Recorded data
++++++++

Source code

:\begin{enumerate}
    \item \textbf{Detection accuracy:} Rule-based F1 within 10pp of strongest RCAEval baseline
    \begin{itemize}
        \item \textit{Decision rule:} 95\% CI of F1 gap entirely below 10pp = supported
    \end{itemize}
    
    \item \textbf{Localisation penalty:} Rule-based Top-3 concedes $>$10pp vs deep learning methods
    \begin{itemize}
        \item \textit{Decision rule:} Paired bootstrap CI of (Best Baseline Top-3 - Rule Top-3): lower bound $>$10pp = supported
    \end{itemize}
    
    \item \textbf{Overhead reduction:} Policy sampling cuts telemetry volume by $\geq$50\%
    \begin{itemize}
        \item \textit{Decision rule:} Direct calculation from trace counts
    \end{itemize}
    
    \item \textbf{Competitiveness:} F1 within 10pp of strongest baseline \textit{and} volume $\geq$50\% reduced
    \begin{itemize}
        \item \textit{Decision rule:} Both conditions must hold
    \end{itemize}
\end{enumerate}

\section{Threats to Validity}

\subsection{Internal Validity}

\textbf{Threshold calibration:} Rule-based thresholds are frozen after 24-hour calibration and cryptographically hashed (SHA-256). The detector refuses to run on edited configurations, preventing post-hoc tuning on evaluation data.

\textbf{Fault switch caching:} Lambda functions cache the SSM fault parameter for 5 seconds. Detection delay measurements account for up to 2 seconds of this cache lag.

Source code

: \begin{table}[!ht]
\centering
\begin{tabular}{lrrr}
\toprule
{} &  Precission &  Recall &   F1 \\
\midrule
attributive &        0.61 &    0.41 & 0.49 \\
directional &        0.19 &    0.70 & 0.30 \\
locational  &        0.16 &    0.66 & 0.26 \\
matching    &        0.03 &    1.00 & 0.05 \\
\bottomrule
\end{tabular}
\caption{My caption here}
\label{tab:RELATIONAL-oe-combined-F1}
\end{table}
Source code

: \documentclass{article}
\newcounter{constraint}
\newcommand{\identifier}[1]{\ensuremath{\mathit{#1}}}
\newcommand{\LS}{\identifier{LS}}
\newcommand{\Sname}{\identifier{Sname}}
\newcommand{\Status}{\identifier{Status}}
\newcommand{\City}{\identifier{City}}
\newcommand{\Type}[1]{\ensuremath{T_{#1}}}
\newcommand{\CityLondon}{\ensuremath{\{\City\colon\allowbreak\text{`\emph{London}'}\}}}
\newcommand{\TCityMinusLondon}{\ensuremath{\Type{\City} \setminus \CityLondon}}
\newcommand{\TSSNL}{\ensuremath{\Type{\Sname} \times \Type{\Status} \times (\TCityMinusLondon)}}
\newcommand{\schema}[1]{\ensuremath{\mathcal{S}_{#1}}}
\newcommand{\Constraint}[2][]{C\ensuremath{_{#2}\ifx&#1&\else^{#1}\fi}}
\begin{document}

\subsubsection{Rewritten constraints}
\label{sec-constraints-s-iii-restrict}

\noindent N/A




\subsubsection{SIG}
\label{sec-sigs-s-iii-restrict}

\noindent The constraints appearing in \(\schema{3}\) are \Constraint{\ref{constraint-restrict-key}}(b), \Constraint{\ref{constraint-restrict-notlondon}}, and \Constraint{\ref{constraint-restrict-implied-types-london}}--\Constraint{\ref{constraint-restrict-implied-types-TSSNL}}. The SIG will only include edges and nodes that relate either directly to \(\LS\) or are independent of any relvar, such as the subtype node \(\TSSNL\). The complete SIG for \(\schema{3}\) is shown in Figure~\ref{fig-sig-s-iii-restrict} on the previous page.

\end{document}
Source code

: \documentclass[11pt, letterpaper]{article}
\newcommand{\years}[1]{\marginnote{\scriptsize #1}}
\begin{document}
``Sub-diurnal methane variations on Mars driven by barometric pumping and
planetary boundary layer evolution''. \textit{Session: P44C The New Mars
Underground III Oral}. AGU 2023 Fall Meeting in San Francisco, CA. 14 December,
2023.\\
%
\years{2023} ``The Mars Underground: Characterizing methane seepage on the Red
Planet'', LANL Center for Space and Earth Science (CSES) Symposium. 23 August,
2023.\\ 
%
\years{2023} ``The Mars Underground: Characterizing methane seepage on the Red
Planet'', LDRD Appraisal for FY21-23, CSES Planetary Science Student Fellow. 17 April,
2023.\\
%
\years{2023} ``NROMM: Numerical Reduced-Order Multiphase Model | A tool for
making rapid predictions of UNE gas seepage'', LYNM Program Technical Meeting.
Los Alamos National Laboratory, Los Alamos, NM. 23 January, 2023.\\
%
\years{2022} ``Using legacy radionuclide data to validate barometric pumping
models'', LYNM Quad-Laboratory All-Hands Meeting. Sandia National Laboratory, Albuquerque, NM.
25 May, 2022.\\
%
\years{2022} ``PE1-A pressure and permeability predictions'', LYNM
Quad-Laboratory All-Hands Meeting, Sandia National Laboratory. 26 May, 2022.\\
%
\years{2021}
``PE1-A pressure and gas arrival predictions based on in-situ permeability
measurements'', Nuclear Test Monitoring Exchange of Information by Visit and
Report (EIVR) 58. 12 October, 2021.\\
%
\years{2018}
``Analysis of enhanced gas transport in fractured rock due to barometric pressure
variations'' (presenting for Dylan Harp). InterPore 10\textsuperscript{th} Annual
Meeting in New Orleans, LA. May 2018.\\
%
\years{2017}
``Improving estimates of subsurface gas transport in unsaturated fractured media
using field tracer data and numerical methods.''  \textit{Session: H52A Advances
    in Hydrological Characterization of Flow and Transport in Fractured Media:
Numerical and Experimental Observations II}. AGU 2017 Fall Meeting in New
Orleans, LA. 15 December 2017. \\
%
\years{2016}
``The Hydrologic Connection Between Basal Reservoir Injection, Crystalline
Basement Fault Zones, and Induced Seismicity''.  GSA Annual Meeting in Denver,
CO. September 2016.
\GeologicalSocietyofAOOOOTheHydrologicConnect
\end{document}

++++++++

_Exercise instructions_
Exactly one number is wanted in reply: the count of lines above that hold the string "methods".

_Solved exercise_
2